→ Directions: Your answer must be a word-for-word copy of the listing below, minus its pictures.

[[ Records supplied, beginning ]]

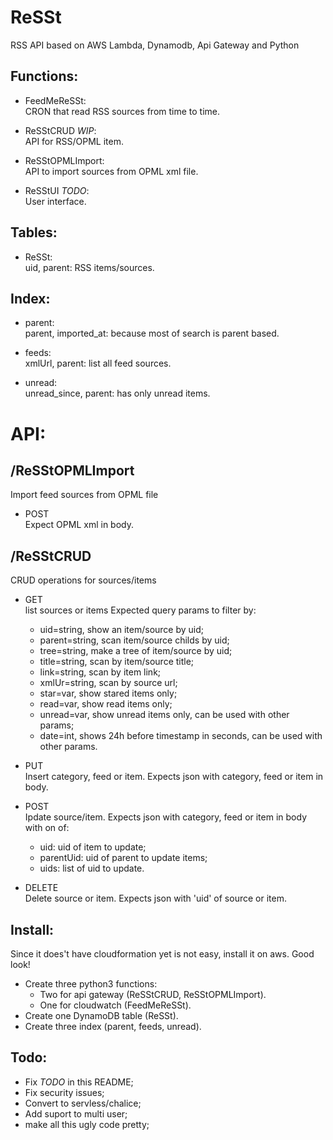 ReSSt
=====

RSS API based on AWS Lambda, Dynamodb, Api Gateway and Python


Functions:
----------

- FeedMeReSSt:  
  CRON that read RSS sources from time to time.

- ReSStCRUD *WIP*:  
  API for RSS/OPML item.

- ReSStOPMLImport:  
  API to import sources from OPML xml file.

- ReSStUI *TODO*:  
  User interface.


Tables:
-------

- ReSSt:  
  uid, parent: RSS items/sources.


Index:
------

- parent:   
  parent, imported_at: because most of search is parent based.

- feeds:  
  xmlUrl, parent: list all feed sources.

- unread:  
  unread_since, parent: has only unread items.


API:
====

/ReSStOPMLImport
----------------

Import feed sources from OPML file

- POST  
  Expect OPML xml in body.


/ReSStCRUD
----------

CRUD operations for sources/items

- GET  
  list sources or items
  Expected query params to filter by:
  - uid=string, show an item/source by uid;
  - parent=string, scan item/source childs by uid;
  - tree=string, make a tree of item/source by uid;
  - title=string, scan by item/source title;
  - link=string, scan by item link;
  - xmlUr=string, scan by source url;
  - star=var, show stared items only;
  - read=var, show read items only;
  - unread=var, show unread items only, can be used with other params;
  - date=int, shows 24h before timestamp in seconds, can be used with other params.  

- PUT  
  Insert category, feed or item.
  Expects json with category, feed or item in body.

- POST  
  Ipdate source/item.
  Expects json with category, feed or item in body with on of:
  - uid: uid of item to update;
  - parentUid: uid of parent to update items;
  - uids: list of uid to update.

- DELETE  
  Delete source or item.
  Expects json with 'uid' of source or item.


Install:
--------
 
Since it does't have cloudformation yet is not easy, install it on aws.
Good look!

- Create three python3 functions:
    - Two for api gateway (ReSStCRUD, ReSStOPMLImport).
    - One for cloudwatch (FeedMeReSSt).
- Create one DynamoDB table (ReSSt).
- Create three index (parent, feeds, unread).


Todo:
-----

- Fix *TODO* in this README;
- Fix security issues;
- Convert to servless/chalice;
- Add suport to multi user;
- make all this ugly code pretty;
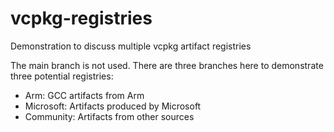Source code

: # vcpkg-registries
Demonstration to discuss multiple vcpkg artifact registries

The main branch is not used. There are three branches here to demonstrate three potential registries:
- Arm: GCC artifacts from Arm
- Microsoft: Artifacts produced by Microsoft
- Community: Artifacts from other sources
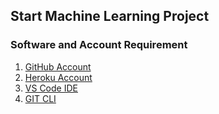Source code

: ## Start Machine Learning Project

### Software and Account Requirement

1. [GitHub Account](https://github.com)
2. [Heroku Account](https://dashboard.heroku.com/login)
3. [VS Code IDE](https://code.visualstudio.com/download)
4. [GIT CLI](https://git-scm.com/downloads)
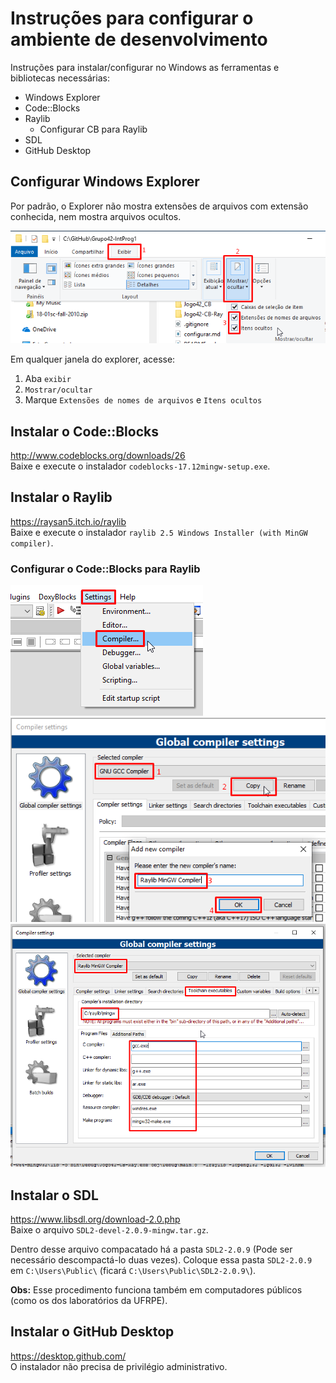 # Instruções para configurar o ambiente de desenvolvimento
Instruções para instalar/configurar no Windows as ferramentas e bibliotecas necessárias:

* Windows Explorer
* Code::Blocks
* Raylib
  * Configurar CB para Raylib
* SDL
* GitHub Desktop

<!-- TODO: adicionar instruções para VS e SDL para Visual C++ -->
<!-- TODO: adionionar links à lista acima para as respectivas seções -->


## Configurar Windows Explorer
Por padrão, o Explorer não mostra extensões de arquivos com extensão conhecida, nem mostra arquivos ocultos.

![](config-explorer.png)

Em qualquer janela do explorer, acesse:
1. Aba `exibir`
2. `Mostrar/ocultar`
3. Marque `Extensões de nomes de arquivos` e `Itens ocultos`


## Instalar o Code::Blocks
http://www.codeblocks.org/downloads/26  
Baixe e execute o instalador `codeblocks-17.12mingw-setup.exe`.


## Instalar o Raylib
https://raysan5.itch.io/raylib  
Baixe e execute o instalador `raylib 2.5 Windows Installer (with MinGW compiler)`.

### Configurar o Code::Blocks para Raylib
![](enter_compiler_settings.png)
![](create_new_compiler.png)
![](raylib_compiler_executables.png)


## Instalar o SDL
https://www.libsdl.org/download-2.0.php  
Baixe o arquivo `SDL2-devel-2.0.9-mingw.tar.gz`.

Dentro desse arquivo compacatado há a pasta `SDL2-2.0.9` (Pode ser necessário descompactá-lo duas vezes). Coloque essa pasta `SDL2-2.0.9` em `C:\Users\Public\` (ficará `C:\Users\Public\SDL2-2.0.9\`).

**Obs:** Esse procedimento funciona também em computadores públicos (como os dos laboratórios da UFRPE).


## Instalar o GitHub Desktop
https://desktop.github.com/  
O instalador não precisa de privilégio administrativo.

[[ Records supplied, end ]]

→ Answer to the exercise:
 ReSSt
=====

RSS API based on AWS Lambda, Dynamodb, Api Gateway and Python


Functions:
----------

- FeedMeReSSt:  
  CRON that read RSS sources from time to time.

- ReSStCRUD *WIP*:  
  API for RSS/OPML item.

- ReSStOPMLImport:  
  API to import sources from OPML xml file.

- ReSStUI *TODO*:  
  User interface.


Tables:
-------

- ReSSt:  
  uid, parent: RSS items/sources.


Index:
------

- parent:   
  parent, imported_at: because most of search is parent based.

- feeds:  
  xmlUrl, parent: list all feed sources.

- unread:  
  unread_since, parent: has only unread items.


API:
====

/ReSStOPMLImport
----------------

Import feed sources from OPML file

- POST  
  Expect OPML xml in body.


/ReSStCRUD
----------

CRUD operations for sources/items

- GET  
  list sources or items
  Expected query params to filter by:
  - uid=string, show an item/source by uid;
  - parent=string, scan item/source childs by uid;
  - tree=string, make a tree of item/source by uid;
  - title=string, scan by item/source title;
  - link=string, scan by item link;
  - xmlUr=string, scan by source url;
  - star=var, show stared items only;
  - read=var, show read items only;
  - unread=var, show unread items only, can be used with other params;
  - date=int, shows 24h before timestamp in seconds, can be used with other params.  

- PUT  
  Insert category, feed or item.
  Expects json with category, feed or item in body.

- POST  
  Ipdate source/item.
  Expects json with category, feed or item in body with on of:
  - uid: uid of item to update;
  - parentUid: uid of parent to update items;
  - uids: list of uid to update.

- DELETE  
  Delete source or item.
  Expects json with 'uid' of source or item.


Install:
--------
 
Since it does't have cloudformation yet is not easy, install it on aws.
Good look!

- Create three python3 functions:
    - Two for api gateway (ReSStCRUD, ReSStOPMLImport).
    - One for cloudwatch (FeedMeReSSt).
- Create one DynamoDB table (ReSSt).
- Create three index (parent, feeds, unread).


Todo:
-----

- Fix *TODO* in this README;
- Fix security issues;
- Convert to servless/chalice;
- Add suport to multi user;
- make all this ugly code pretty;
Source code

: # vcpkg-registries
Demonstration to discuss multiple vcpkg artifact registries

The main branch is not used. There are three branches here to demonstrate three potential registries:
- Arm: GCC artifacts from Arm
- Microsoft: Artifacts produced by Microsoft
- Community: Artifacts from other sources
Source code

: ## Start Machine Learning Project

### Software and Account Requirement

1. [GitHub Account](https://github.com)
2. [Heroku Account](https://dashboard.heroku.com/login)
3. [VS Code IDE](https://code.visualstudio.com/download)
4. [GIT CLI](https://git-scm.com/downloads)
 # Instruções para configurar o ambiente de desenvolvimento
Instruções para instalar/configurar no Windows as ferramentas e bibliotecas necessárias:

* Windows Explorer
* Code::Blocks
* Raylib
  * Configurar CB para Raylib
* SDL
* GitHub Desktop

<!-- TODO: adicionar instruções para VS e SDL para Visual C++ -->
<!-- TODO: adionionar links à lista acima para as respectivas seções -->


## Configurar Windows Explorer
Por padrão, o Explorer não mostra extensões de arquivos com extensão conhecida, nem mostra arquivos ocultos.

![](config-explorer.png)

Em qualquer janela do explorer, acesse:
1. Aba `exibir`
2. `Mostrar/ocultar`
3. Marque `Extensões de nomes de arquivos` e `Itens ocultos`


## Instalar o Code::Blocks
http://www.codeblocks.org/downloads/26  
Baixe e execute o instalador `codeblocks-17.12mingw-setup.exe`.


## Instalar o Raylib
https://raysan5.itch.io/raylib  
Baixe e execute o instalador `raylib 2.5 Windows Installer (with MinGW compiler)`.

### Configurar o Code::Blocks para Raylib
![](enter_compiler_settings.png)
![](create_new_compiler.png)
![](raylib_compiler_executables.png)


## Instalar o SDL
https://www.libsdl.org/download-2.0.php  
Baixe o arquivo `SDL2-devel-2.0.9-mingw.tar.gz`.

Dentro desse arquivo compacatado há a pasta `SDL2-2.0.9` (Pode ser necessário descompactá-lo duas vezes). Coloque essa pasta `SDL2-2.0.9` em `C:\Users\Public\` (ficará `C:\Users\Public\SDL2-2.0.9\`).

**Obs:** Esse procedimento funciona também em computadores públicos (como os dos laboratórios da UFRPE).


## Instalar o GitHub Desktop
https://desktop.github.com/  
O instalador não precisa de privilégio administrativo.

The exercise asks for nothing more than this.